• _TASK DESCRIPTION_:
Below are entries to reproduce exactly, apart from their pictures.

-- DATA FOR PROCESSING follows --

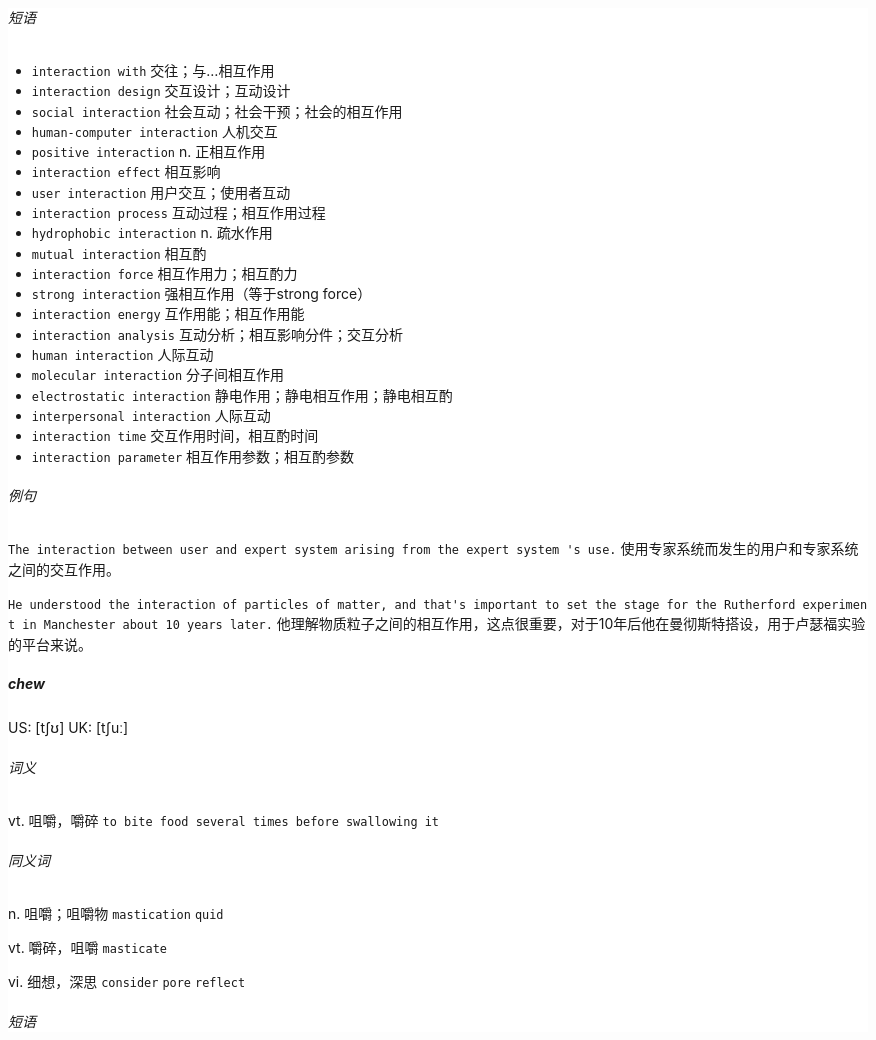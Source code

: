 ###### 短语

- `interaction with` 交往；与…相互作用
- `interaction design` 交互设计；互动设计
- `social interaction` 社会互动；社会干预；社会的相互作用
- `human-computer interaction` 人机交互
- `positive interaction` n. 正相互作用
- `interaction effect` 相互影响
- `user interaction` 用户交互；使用者互动
- `interaction process` 互动过程；相互作用过程
- `hydrophobic interaction` n. 疏水作用
- `mutual interaction` 相互酌
- `interaction force` 相互作用力；相互酌力
- `strong interaction` 强相互作用（等于strong force）
- `interaction energy` 互作用能；相互作用能
- `interaction analysis` 互动分析；相互影响分件；交互分析
- `human interaction` 人际互动
- `molecular interaction` 分子间相互作用
- `electrostatic interaction` 静电作用；静电相互作用；静电相互酌
- `interpersonal interaction` 人际互动
- `interaction time` 交互作用时间，相互酌时间
- `interaction parameter` 相互作用参数；相互酌参数

###### 例句

`The interaction between user and expert system arising from the expert system 's use.`
使用专家系统而发生的用户和专家系统之间的交互作用。

`He understood the interaction of particles of matter, and that's important to set the stage for the Rutherford experiment in Manchester about 10 years later.`
他理解物质粒子之间的相互作用，这点很重要，对于10年后他在曼彻斯特搭设，用于卢瑟福实验的平台来说。


##### chew

US: [tʃʊ]
UK: [tʃuː]

###### 词义

vt. 咀嚼，嚼碎
`to bite food several times before swallowing it`

###### 同义词

n. 咀嚼；咀嚼物
`mastication` `quid`

vt. 嚼碎，咀嚼
`masticate`

vi. 细想，深思
`consider` `pore` `reflect`


###### 短语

-- DATA FOR PROCESSING concluded --

• _YOUR SOLUTION_:
Source code

: ###### 短语

- `interaction with` 交往；与…相互作用
- `interaction design` 交互设计；互动设计
- `social interaction` 社会互动；社会干预；社会的相互作用
- `human-computer interaction` 人机交互
- `positive interaction` n. 正相互作用
- `interaction effect` 相互影响
- `user interaction` 用户交互；使用者互动
- `interaction process` 互动过程；相互作用过程
- `hydrophobic interaction` n. 疏水作用
- `mutual interaction` 相互酌
- `interaction force` 相互作用力；相互酌力
- `strong interaction` 强相互作用（等于strong force）
- `interaction energy` 互作用能；相互作用能
- `interaction analysis` 互动分析；相互影响分件；交互分析
- `human interaction` 人际互动
- `molecular interaction` 分子间相互作用
- `electrostatic interaction` 静电作用；静电相互作用；静电相互酌
- `interpersonal interaction` 人际互动
- `interaction time` 交互作用时间，相互酌时间
- `interaction parameter` 相互作用参数；相互酌参数

###### 例句

`The interaction between user and expert system arising from the expert system 's use.`
使用专家系统而发生的用户和专家系统之间的交互作用。

`He understood the interaction of particles of matter, and that's important to set the stage for the Rutherford experiment in Manchester about 10 years later.`
他理解物质粒子之间的相互作用，这点很重要，对于10年后他在曼彻斯特搭设，用于卢瑟福实验的平台来说。


##### chew

US: [tʃʊ]
UK: [tʃuː]

###### 词义

vt. 咀嚼，嚼碎
`to bite food several times before swallowing it`

###### 同义词

n. 咀嚼；咀嚼物
`mastication` `quid`

vt. 嚼碎，咀嚼
`masticate`

vi. 细想，深思
`consider` `pore` `reflect`


###### 短语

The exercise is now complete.